(Dataset excerpts)
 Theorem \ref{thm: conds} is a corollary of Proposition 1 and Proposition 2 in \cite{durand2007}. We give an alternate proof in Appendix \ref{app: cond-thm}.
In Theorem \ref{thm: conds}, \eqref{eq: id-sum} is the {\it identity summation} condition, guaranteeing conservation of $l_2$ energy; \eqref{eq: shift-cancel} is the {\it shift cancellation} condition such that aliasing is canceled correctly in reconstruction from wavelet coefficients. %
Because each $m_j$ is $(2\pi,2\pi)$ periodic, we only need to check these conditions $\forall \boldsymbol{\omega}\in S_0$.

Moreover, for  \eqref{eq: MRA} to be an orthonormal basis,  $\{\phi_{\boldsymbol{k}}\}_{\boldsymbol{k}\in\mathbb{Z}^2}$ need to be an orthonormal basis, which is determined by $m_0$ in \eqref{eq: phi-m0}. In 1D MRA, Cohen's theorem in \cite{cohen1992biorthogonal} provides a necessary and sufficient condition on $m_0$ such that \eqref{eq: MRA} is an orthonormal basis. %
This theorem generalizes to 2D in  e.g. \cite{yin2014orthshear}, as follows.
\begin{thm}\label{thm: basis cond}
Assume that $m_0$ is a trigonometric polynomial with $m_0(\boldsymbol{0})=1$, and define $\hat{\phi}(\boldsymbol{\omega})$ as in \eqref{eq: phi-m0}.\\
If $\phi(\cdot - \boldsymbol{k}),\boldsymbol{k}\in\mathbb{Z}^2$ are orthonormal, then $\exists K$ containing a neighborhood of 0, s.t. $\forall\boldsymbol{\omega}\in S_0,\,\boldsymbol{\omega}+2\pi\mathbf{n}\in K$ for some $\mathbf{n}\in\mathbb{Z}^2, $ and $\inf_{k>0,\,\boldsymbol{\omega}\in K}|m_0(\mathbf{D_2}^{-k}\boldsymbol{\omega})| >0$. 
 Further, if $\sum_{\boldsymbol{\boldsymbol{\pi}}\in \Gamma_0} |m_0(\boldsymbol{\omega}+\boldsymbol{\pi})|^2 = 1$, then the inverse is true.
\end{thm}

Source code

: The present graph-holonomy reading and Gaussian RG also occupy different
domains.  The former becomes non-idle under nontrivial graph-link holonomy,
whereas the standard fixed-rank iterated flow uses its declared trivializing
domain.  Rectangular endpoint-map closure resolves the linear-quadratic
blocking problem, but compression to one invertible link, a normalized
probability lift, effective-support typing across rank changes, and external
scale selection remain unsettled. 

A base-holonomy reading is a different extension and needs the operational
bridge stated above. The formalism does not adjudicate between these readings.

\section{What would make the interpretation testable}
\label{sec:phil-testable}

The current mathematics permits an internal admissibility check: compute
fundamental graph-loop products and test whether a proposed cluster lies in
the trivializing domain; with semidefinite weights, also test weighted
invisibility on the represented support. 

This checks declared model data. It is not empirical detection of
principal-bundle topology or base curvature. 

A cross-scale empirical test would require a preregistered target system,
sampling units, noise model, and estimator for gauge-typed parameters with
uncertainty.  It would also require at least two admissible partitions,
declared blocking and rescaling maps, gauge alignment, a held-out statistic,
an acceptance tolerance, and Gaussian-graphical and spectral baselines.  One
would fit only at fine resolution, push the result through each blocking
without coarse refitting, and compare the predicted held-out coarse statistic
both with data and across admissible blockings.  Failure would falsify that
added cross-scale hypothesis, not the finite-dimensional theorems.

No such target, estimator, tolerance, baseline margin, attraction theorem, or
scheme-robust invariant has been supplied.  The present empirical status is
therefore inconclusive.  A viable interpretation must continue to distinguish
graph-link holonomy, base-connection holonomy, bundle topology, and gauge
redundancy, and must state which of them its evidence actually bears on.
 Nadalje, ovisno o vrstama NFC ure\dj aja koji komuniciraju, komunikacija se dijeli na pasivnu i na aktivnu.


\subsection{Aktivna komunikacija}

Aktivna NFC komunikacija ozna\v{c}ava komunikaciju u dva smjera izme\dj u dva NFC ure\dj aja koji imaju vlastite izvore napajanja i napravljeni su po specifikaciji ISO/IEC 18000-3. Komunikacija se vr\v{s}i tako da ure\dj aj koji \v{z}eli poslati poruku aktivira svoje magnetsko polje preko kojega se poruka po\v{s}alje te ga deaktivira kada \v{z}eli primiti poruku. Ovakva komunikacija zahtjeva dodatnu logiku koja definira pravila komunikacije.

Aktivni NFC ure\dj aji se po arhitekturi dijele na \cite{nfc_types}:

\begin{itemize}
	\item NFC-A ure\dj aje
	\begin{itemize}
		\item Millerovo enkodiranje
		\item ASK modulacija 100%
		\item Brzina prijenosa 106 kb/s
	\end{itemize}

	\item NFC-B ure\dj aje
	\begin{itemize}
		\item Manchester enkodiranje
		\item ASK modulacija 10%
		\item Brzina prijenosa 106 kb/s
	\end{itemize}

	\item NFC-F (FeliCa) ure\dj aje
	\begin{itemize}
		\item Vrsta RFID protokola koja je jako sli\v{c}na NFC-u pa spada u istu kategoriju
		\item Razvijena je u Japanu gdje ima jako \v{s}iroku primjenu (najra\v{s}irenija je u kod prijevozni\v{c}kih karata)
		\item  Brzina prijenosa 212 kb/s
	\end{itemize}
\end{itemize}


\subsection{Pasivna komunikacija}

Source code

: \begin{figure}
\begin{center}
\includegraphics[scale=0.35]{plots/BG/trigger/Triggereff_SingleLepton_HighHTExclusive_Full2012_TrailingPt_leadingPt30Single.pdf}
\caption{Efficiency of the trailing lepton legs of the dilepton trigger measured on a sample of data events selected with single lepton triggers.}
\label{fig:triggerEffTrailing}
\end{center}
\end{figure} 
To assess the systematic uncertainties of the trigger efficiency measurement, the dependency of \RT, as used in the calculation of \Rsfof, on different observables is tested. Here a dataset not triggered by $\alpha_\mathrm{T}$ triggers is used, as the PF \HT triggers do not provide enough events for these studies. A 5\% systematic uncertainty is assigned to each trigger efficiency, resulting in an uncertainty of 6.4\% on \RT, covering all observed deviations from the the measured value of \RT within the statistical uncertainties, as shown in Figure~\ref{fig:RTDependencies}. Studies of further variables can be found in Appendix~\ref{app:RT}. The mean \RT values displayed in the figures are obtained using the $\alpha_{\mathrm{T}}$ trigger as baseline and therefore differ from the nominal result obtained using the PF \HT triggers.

## Task directions:
Every record above belongs in the answer, reproduced exactly.

## Exercise response:
 Theorem \ref{thm: conds} is a corollary of Proposition 1 and Proposition 2 in \cite{durand2007}. We give an alternate proof in Appendix \ref{app: cond-thm}.
In Theorem \ref{thm: conds}, \eqref{eq: id-sum} is the {\it identity summation} condition, guaranteeing conservation of $l_2$ energy; \eqref{eq: shift-cancel} is the {\it shift cancellation} condition such that aliasing is canceled correctly in reconstruction from wavelet coefficients. %
Because each $m_j$ is $(2\pi,2\pi)$ periodic, we only need to check these conditions $\forall \boldsymbol{\omega}\in S_0$.

Moreover, for  \eqref{eq: MRA} to be an orthonormal basis,  $\{\phi_{\boldsymbol{k}}\}_{\boldsymbol{k}\in\mathbb{Z}^2}$ need to be an orthonormal basis, which is determined by $m_0$ in \eqref{eq: phi-m0}. In 1D MRA, Cohen's theorem in \cite{cohen1992biorthogonal} provides a necessary and sufficient condition on $m_0$ such that \eqref{eq: MRA} is an orthonormal basis. %
This theorem generalizes to 2D in  e.g. \cite{yin2014orthshear}, as follows.
\begin{thm}\label{thm: basis cond}
Assume that $m_0$ is a trigonometric polynomial with $m_0(\boldsymbol{0})=1$, and define $\hat{\phi}(\boldsymbol{\omega})$ as in \eqref{eq: phi-m0}.\\
If $\phi(\cdot - \boldsymbol{k}),\boldsymbol{k}\in\mathbb{Z}^2$ are orthonormal, then $\exists K$ containing a neighborhood of 0, s.t. $\forall\boldsymbol{\omega}\in S_0,\,\boldsymbol{\omega}+2\pi\mathbf{n}\in K$ for some $\mathbf{n}\in\mathbb{Z}^2, $ and $\inf_{k>0,\,\boldsymbol{\omega}\in K}|m_0(\mathbf{D_2}^{-k}\boldsymbol{\omega})| >0$. 
 Further, if $\sum_{\boldsymbol{\boldsymbol{\pi}}\in \Gamma_0} |m_0(\boldsymbol{\omega}+\boldsymbol{\pi})|^2 = 1$, then the inverse is true.
\end{thm}

Source code

: The present graph-holonomy reading and Gaussian RG also occupy different
domains.  The former becomes non-idle under nontrivial graph-link holonomy,
whereas the standard fixed-rank iterated flow uses its declared trivializing
domain.  Rectangular endpoint-map closure resolves the linear-quadratic
blocking problem, but compression to one invertible link, a normalized
probability lift, effective-support typing across rank changes, and external
scale selection remain unsettled. 

A base-holonomy reading is a different extension and needs the operational
bridge stated above. The formalism does not adjudicate between these readings.

\section{What would make the interpretation testable}
\label{sec:phil-testable}

The current mathematics permits an internal admissibility check: compute
fundamental graph-loop products and test whether a proposed cluster lies in
the trivializing domain; with semidefinite weights, also test weighted
invisibility on the represented support. 

This checks declared model data. It is not empirical detection of
principal-bundle topology or base curvature. 

A cross-scale empirical test would require a preregistered target system,
sampling units, noise model, and estimator for gauge-typed parameters with
uncertainty.  It would also require at least two admissible partitions,
declared blocking and rescaling maps, gauge alignment, a held-out statistic,
an acceptance tolerance, and Gaussian-graphical and spectral baselines.  One
would fit only at fine resolution, push the result through each blocking
without coarse refitting, and compare the predicted held-out coarse statistic
both with data and across admissible blockings.  Failure would falsify that
added cross-scale hypothesis, not the finite-dimensional theorems.

No such target, estimator, tolerance, baseline margin, attraction theorem, or
scheme-robust invariant has been supplied.  The present empirical status is
therefore inconclusive.  A viable interpretation must continue to distinguish
graph-link holonomy, base-connection holonomy, bundle topology, and gauge
redundancy, and must state which of them its evidence actually bears on.
 Nadalje, ovisno o vrstama NFC ure\dj aja koji komuniciraju, komunikacija se dijeli na pasivnu i na aktivnu.


\subsection{Aktivna komunikacija}

Aktivna NFC komunikacija ozna\v{c}ava komunikaciju u dva smjera izme\dj u dva NFC ure\dj aja koji imaju vlastite izvore napajanja i napravljeni su po specifikaciji ISO/IEC 18000-3. Komunikacija se vr\v{s}i tako da ure\dj aj koji \v{z}eli poslati poruku aktivira svoje magnetsko polje preko kojega se poruka po\v{s}alje te ga deaktivira kada \v{z}eli primiti poruku. Ovakva komunikacija zahtjeva dodatnu logiku koja definira pravila komunikacije.

Aktivni NFC ure\dj aji se po arhitekturi dijele na \cite{nfc_types}:

\begin{itemize}
	\item NFC-A ure\dj aje
	\begin{itemize}
		\item Millerovo enkodiranje
		\item ASK modulacija 100%
		\item Brzina prijenosa 106 kb/s
	\end{itemize}

	\item NFC-B ure\dj aje
	\begin{itemize}
		\item Manchester enkodiranje
		\item ASK modulacija 10%
		\item Brzina prijenosa 106 kb/s
	\end{itemize}

	\item NFC-F (FeliCa) ure\dj aje
	\begin{itemize}
		\item Vrsta RFID protokola koja je jako sli\v{c}na NFC-u pa spada u istu kategoriju
		\item Razvijena je u Japanu gdje ima jako \v{s}iroku primjenu (najra\v{s}irenija je u kod prijevozni\v{c}kih karata)
		\item  Brzina prijenosa 212 kb/s
	\end{itemize}
\end{itemize}


\subsection{Pasivna komunikacija}

Source code

: \begin{figure}
\begin{center}
\includegraphics[scale=0.35]{plots/BG/trigger/Triggereff_SingleLepton_HighHTExclusive_Full2012_TrailingPt_leadingPt30Single.pdf}
\caption{Efficiency of the trailing lepton legs of the dilepton trigger measured on a sample of data events selected with single lepton triggers.}
\label{fig:triggerEffTrailing}
\end{center}
\end{figure} 
To assess the systematic uncertainties of the trigger efficiency measurement, the dependency of \RT, as used in the calculation of \Rsfof, on different observables is tested. Here a dataset not triggered by $\alpha_\mathrm{T}$ triggers is used, as the PF \HT triggers do not provide enough events for these studies. A 5\% systematic uncertainty is assigned to each trigger efficiency, resulting in an uncertainty of 6.4\% on \RT, covering all observed deviations from the the measured value of \RT within the statistical uncertainties, as shown in Figure~\ref{fig:RTDependencies}. Studies of further variables can be found in Appendix~\ref{app:RT}. The mean \RT values displayed in the figures are obtained using the $\alpha_{\mathrm{T}}$ trigger as baseline and therefore differ from the nominal result obtained using the PF \HT triggers.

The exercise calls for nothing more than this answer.